Despite explanations that indicate random inserts are slower than sequential ones, these benchmarks show they are apparently faster. The explanations I'm getting aren't agreeing with the benchmarks. Therefore, my question remains focused on b-trees, sequential inserts, and speed.

...

I know from experience that b-trees have awful performance when data is added to them sequentially (regardless of the direction). However, when data is added randomly, best performance is obtained.

This is easy to demonstrate with the likes of an RB-Tree.
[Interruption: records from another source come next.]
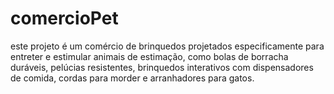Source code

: # comercioPet
este projeto é um comércio de brinquedos projetados especificamente para entreter e estimular animais de estimação, 
 como bolas de borracha duráveis, pelúcias resistentes, brinquedos interativos com dispensadores de comida, cordas
 para morder e arranhadores para gatos.
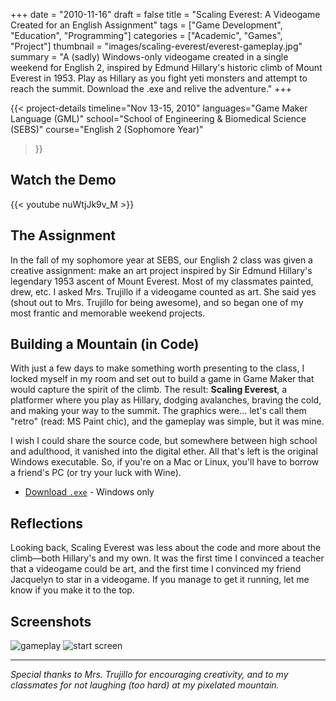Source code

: +++
date = "2010-11-16"
draft = false
title = "Scaling Everest: A Videogame Created for an English Assignment"
tags = ["Game Development", "Education", "Programming"]
categories = ["Academic", "Games", "Project"]
thumbnail = "images/scaling-everest/everest-gameplay.jpg"
summary = "A (sadly) Windows-only videogame created in a single weekend for English 2, inspired by Edmund Hillary's historic climb of Mount Everest in 1953. Play as Hillary as you fight yeti monsters and attempt to reach the summit. Download the .exe and relive the adventure."
+++

{{< project-details
  timeline="Nov 13-15, 2010"
  languages="Game Maker Language (GML)"
  school="School of Engineering & Biomedical Science (SEBS)"
  course="English 2 (Sophomore Year)"
>}}

## Watch the Demo

{{< youtube nuWtjJk9v_M >}}

## The Assignment

In the fall of my sophomore year at SEBS, our English 2 class was given a creative assignment: make an art project inspired by Sir Edmund Hillary's legendary 1953 ascent of Mount Everest. Most of my classmates painted, drew, etc. I asked Mrs. Trujillo if a videogame counted as art. She said yes (shout out to Mrs. Trujillo for being awesome), and so began one of my most frantic and memorable weekend projects.

## Building a Mountain (in Code)

With just a few days to make something worth presenting to the class, I locked myself in my room and set out to build a game in Game Maker that would capture the spirit of the climb. The result: **Scaling Everest**, a platformer where you play as Hillary, dodging avalanches, braving the cold, and making your way to the summit. The graphics were... let's call them "retro" (read: MS Paint chic), and the gameplay was simple, but it was mine.

I wish I could share the source code, but somewhere between high school and adulthood, it vanished into the digital ether. All that's left is the original Windows executable. So, if you're on a Mac or Linux, you'll have to borrow a friend's PC (or try your luck with Wine).

- [Download `.exe`](../../bin/ScalingEverest.exe) - Windows only

## Reflections

Looking back, Scaling Everest was less about the code and more about the climb—both Hillary's and my own. It was the first time I convinced a teacher that a videogame could be art, and the first time I convinced my friend Jacquelyn to star in a videogame. If you manage to get it running, let me know if you make it to the top.

## Screenshots

![gameplay](../../images/scaling-everest/everest-gameplay.jpg)
![start screen](../../images/scaling-everest/everest-start-screen.png)

---

*Special thanks to Mrs. Trujillo for encouraging creativity, and to my classmates for not laughing (too hard) at my pixelated mountain.*

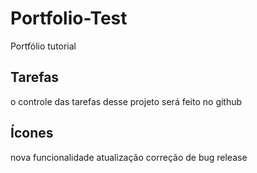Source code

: # Portfolio-Test
Portfólio tutorial

## Tarefas

o controle das tarefas desse projeto será feito no github

## Ícones

nova funcionalidade
atualização
correção de bug
release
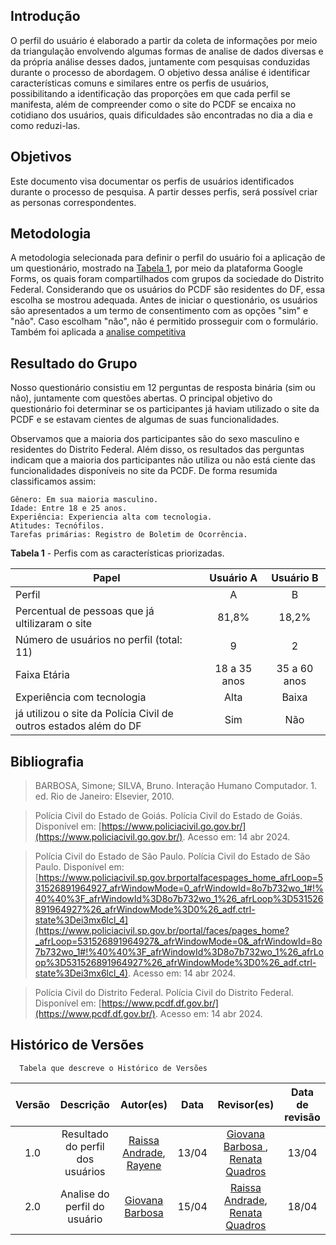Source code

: ## Introdução
O perfil do usuário é elaborado a partir da coleta de informações por meio da triangulação envolvendo algumas formas de analise de dados diversas e da própria análise desses dados, juntamente com pesquisas conduzidas durante o processo de abordagem. O objetivo dessa análise é identificar características comuns e similares entre os perfis de usuários, possibilitando a identificação das proporções em que cada perfil se manifesta, além de compreender como o site do PCDF se encaixa no cotidiano dos usuários, quais dificuldades são encontradas no dia a dia e como reduzi-las.

## Objetivos
Este documento visa documentar os perfis de usuários identificados durante o processo de pesquisa. A partir desses perfis, será possível criar as personas correspondentes.

## Metodologia
A metodologia selecionada para definir o perfil do usuário foi a aplicação de um questionário, mostrado na [Tabela 1](#questionario), por meio da plataforma Google Forms, os quais foram compartilhados com grupos da sociedade do Distrito Federal. Considerando que os usuários do PCDF são residentes do DF, essa escolha se mostrou adequada. Antes de iniciar o questionário, os usuários são apresentados a um termo de consentimento com as opções "sim" e "não". Caso escolham "não", não é permitido prosseguir com o formulário.
Também foi aplicada a [analise competitiva](#análise-competitiva)


## Resultado do Grupo 

Nosso questionário consistiu em 12 perguntas de resposta binária (sim ou não), juntamente com questões abertas. O principal objetivo do questionário foi determinar se os participantes já haviam utilizado o site da PCDF e se estavam cientes de algumas de suas funcionalidades.

Observamos que a maioria dos participantes são do sexo masculino e residentes do Distrito Federal. Além disso, os resultados das perguntas indicam que a maioria dos participantes não utiliza ou não está ciente das funcionalidades disponíveis no site da PCDF. 
De forma resumida classificamos assim:
    
    Gênero: Em sua maioria masculino.
    Idade: Entre 18 e 25 anos.
    Experiência: Experiencia alta com tecnologia.
    Atitudes: Tecnófilos.
    Tarefas primárias: Registro de Boletim de Ocorrência.



**Tabela 1** - Perfis com as características priorizadas.

| Papel                                    |                  Usuário   A               |       Usuário B        |
| ---------------------------------------- | :---------------------------------------: | :-----------: |
| Perfil                                   |                     A                     |       B       |
| Percentual de pessoas que já ultilizaram o site    |                 81,8%                   |    18,2%    |
| Número de usuários no perfil (total: 11) |                    9                     |       2       |
|Faixa Etária                              |                18 a 35 anos              |       35 a 60 anos       |
|Experiência com tecnologia                |                   Alta                     |     Baixa     |
| já utilizou o site da Polícia Civil de outros estados além do DF |                   Sim                    |       Não     |




## Bibliografia 
> BARBOSA, Simone; SILVA, Bruno. Interação Humano Computador. 1. ed. Rio de Janeiro: Elsevier, 2010.

> Polícia Civil do Estado de Goiás. Polícia Civil do Estado de Goiás. Disponível em: [https://www.policiacivil.go.gov.br/](https://www.policiacivil.go.gov.br/). Acesso em: 14 abr 2024. 

> Polícia Civil do Estado de São Paulo. Polícia Civil do Estado de São Paulo. Disponível em: [https://www.policiacivil.sp.gov.brportalfacespages_home_afrLoop=531526891964927_afrWindowMode=0_afrWindowId=8o7b732wo_1#!%40%40%3F_afrWindowId%3D8o7b732wo_1%26_afrLoop%3D531526891964927%26_afrWindowMode%3D0%26_adf.ctrl-state%3Dei3mx6lcl_4](https://www.policiacivil.sp.gov.br/portal/faces/pages_home?_afrLoop=531526891964927&_afrWindowMode=0&_afrWindowId=8o7b732wo_1#!%40%40%3F_afrWindowId%3D8o7b732wo_1%26_afrLoop%3D531526891964927%26_afrWindowMode%3D0%26_adf.ctrl-state%3Dei3mx6lcl_4). Acesso em: 14 abr 2024.

> Polícia Civil do Distrito Federal. Polícia Civil do Distrito Federal. Disponível em: [https://www.pcdf.df.gov.br/](https://www.pcdf.df.gov.br/). Acesso em: 14 abr 2024.

## **Histórico de Versões**
      Tabela que descreve o Histórico de Versões
| Versão |          Descrição              |     Autor(es)      |      Data      |   Revisor(es)     |    Data de revisão    |  
|:------:|:-------------------------------:|:--------------:|:--------------:|:-------------:|:---------------------:|
|1.0| Resultado do perfil dos usuários| [Raissa Andrade](https://github.com/RaissaAndradeS), [Rayene](https://github.com/rayenealmeida)| 13/04 |[Giovana Barbosa ](https://github.com/gio221), [Renata Quadros](https://github.com/Renatinha28)  | 13/04|
| 2.0 | Analise do perfil do usuário | [Giovana Barbosa ](https://github.com/gio221)  |15/04 |[Raissa Andrade](https://github.com/RaissaAndradeS), [Renata Quadros](https://github.com/Renatinha28)| 18/04|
Sequential writes cause a maximum number of tree balances to be performed.

I know very few databases use binary trees, but rather used n-order balanced trees. I logically assume they suffer a similar fate to binary trees when it comes to sequential inputs.

This sparked my curiosity.

If this is so, then one could deduce that writing sequential IDs (such as in IDENTITY(1,1)) would cause multiple re-balances of the tree to occur. I have seen many posts argue against GUIDs as "these will cause random writes". I never use GUIDs, but it struck me that this "bad" point was in fact a good point.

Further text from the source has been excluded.